The first fruit of the new relationship is that both companies will distribute each other’s software. Under the agreement Sun will include the Google Toolbar as an option in downloads of the Java Runtime Environment from Java.com, Sun’s developer resources for Java technology.

Although this may sound like small potatoes, the effect of the agreement may have far reaching consequences. The companies have promised further collaboration on projects like OpenOffice.org, the open source productivity suite promoted as an alternative to Microsoft Office, for Sun’s own Solaris operating and Linux. OpenOffice also forms the basis for StarOffice 8 launched this week.

‘Google has long been part of the Java technology ecosystem, and today’s announcement highlights this relationship,’ observes Mark Herring, Sun’s director of Java Brand and Community Marketing.

The news is unlikely to go down very well in Redmond. Although Sun and Microsoft have professed themselves to be the best of friends, relations between Google and Microsoft have been frosty at best following the defection of a key employee earlier this year.

The suspicion at Microsoft must be that the promotion of Google to the Java top table, the collaboration on OpenOffice and the search engine’s own ambitions to offer services from webmail to VoIP to instant messaging means that Google intends to create a Java-based office productivity application driven from the browser.

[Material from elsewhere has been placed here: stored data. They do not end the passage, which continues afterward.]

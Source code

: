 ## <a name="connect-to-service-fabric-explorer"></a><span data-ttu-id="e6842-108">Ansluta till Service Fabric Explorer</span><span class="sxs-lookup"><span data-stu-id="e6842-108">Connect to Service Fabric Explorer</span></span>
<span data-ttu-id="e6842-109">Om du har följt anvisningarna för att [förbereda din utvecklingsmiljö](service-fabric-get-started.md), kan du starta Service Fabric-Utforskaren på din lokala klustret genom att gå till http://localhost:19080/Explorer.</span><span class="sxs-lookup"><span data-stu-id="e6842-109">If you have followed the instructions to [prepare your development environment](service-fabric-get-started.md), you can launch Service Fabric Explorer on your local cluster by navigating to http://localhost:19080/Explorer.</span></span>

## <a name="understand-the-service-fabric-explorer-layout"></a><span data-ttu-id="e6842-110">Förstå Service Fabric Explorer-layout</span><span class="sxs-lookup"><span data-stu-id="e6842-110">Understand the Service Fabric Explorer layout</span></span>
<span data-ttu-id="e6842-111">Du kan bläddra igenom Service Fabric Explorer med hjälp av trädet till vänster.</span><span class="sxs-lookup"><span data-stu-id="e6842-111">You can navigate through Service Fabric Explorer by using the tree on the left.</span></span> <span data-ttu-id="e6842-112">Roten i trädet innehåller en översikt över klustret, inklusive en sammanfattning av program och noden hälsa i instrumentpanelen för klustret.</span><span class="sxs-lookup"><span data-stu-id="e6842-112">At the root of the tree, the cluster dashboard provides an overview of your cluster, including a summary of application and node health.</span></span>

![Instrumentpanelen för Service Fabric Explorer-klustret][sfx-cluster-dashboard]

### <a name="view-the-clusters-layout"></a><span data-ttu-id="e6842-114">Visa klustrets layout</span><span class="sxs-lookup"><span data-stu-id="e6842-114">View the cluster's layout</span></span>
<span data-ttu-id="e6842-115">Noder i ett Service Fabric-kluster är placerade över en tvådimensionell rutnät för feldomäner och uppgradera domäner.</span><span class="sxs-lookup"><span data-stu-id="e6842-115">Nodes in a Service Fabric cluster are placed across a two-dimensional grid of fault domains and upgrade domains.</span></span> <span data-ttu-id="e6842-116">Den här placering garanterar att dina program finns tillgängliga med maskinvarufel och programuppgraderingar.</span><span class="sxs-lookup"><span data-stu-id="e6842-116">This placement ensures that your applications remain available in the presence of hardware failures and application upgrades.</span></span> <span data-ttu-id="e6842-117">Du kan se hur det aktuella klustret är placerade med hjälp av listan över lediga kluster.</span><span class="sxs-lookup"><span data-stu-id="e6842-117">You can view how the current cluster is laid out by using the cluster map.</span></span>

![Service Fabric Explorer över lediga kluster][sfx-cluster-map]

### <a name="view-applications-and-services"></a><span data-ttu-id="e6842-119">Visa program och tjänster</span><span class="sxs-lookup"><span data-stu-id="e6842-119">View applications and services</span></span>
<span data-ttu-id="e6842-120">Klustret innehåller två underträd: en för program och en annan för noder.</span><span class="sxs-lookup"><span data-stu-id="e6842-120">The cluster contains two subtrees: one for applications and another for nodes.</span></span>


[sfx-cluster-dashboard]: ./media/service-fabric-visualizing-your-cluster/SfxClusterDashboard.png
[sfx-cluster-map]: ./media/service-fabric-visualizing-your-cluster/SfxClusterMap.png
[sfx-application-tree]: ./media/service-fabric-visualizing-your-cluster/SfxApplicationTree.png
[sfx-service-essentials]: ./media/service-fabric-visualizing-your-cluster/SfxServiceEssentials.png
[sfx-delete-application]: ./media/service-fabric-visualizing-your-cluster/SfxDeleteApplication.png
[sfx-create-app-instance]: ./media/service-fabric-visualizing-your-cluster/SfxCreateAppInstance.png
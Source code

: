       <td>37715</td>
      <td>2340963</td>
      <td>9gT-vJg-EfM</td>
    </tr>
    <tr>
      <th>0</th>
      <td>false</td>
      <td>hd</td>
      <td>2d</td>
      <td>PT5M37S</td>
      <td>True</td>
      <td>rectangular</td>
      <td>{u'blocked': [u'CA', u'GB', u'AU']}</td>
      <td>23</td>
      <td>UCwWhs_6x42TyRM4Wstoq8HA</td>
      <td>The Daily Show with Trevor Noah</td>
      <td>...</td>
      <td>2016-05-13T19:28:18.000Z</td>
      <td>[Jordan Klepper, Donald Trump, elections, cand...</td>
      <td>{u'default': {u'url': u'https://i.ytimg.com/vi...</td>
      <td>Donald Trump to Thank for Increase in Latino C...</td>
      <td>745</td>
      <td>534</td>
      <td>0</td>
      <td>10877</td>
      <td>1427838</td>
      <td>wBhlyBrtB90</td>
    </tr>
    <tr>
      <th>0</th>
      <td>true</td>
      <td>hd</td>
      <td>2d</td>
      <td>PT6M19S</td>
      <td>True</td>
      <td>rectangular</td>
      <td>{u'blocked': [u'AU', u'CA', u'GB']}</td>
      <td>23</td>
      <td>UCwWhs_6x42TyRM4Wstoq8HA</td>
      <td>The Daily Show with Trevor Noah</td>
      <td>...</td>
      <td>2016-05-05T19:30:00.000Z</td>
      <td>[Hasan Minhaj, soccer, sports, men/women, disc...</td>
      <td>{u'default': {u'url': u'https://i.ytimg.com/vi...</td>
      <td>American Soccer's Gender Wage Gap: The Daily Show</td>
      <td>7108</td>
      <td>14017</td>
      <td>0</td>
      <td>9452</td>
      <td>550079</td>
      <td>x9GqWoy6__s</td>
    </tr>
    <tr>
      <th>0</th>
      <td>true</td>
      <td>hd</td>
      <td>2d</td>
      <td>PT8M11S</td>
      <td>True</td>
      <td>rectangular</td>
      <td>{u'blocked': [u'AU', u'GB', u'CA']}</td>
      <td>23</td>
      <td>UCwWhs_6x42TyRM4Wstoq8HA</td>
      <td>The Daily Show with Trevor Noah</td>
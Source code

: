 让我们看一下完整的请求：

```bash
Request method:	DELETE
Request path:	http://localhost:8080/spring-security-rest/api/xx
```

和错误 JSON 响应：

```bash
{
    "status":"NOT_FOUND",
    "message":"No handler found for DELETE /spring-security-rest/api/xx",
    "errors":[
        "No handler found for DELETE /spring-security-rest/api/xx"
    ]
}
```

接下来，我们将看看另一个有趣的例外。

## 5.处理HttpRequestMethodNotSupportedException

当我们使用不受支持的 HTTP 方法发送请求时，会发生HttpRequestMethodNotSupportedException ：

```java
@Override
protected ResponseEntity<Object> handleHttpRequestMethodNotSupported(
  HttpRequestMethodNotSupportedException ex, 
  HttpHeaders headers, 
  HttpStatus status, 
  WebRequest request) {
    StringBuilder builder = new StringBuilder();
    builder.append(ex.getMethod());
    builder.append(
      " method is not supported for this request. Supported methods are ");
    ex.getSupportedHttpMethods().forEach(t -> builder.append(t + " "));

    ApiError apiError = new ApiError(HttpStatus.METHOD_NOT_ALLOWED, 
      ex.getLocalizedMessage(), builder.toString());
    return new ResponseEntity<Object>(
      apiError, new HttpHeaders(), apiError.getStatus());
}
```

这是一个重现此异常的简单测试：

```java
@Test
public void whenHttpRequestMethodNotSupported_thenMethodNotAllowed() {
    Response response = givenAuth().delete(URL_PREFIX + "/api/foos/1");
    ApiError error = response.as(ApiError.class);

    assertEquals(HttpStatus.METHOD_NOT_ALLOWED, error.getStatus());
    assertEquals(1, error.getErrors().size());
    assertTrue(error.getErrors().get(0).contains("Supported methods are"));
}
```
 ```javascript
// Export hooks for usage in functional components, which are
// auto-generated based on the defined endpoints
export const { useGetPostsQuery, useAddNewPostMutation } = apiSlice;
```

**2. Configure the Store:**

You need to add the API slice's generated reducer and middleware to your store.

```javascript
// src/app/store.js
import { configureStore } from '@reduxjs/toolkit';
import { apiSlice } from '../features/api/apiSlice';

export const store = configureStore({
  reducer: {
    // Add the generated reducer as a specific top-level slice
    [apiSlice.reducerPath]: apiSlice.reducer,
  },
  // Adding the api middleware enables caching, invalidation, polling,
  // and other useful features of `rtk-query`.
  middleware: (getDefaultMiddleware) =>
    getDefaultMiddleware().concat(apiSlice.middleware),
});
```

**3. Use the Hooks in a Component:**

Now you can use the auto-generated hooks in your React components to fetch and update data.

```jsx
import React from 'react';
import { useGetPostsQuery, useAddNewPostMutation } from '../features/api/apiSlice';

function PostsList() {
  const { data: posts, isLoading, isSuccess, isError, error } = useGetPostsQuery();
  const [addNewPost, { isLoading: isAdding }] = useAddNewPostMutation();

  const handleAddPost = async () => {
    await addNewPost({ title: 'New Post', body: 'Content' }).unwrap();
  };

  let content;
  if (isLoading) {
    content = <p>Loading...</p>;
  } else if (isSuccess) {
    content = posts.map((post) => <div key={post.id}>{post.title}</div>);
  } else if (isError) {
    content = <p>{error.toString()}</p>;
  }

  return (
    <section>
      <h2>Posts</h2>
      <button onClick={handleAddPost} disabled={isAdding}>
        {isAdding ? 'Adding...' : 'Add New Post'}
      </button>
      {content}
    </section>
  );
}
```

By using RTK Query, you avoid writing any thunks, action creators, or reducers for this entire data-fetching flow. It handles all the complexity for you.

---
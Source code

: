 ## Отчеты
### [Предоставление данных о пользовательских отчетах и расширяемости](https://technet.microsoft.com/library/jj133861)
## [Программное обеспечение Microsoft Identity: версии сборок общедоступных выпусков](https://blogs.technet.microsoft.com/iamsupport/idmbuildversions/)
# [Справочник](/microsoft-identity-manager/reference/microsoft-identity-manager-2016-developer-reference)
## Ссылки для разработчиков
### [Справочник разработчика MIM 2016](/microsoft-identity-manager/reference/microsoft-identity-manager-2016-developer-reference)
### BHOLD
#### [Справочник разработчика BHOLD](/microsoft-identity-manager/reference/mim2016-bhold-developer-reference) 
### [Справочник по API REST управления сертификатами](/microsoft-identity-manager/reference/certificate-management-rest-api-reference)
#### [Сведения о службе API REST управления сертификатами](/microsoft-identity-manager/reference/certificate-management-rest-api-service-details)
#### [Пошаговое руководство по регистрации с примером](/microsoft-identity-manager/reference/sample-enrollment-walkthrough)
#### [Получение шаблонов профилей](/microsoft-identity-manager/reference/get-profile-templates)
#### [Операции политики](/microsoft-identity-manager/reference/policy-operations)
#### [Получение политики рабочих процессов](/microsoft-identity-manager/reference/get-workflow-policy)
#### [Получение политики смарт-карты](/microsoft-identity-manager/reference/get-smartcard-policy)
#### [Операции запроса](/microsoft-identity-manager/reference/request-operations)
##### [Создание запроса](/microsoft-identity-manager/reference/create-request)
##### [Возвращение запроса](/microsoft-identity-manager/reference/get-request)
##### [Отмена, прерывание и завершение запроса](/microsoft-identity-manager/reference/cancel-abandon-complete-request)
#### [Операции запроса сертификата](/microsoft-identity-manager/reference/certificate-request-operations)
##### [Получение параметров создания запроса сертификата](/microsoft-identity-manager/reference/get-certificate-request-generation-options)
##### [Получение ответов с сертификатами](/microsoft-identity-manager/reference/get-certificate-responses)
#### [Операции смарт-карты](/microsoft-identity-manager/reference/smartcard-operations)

The prospect of a web-based productivity suite which runs on the desktop but which connects to network services is the Microsoft nightmare, raised by Netscape many years ago. It would not only eat into Redmond’s dominance in the office productivity market but would threaten to bypass the whole basis of Windows itself. A similar rumour in the mid 1990s prompted Microsoft to bring its full weight down to crush the upstart then. With an antitrust suit and a much larger competitor, Microsoft may not find it so easy next time.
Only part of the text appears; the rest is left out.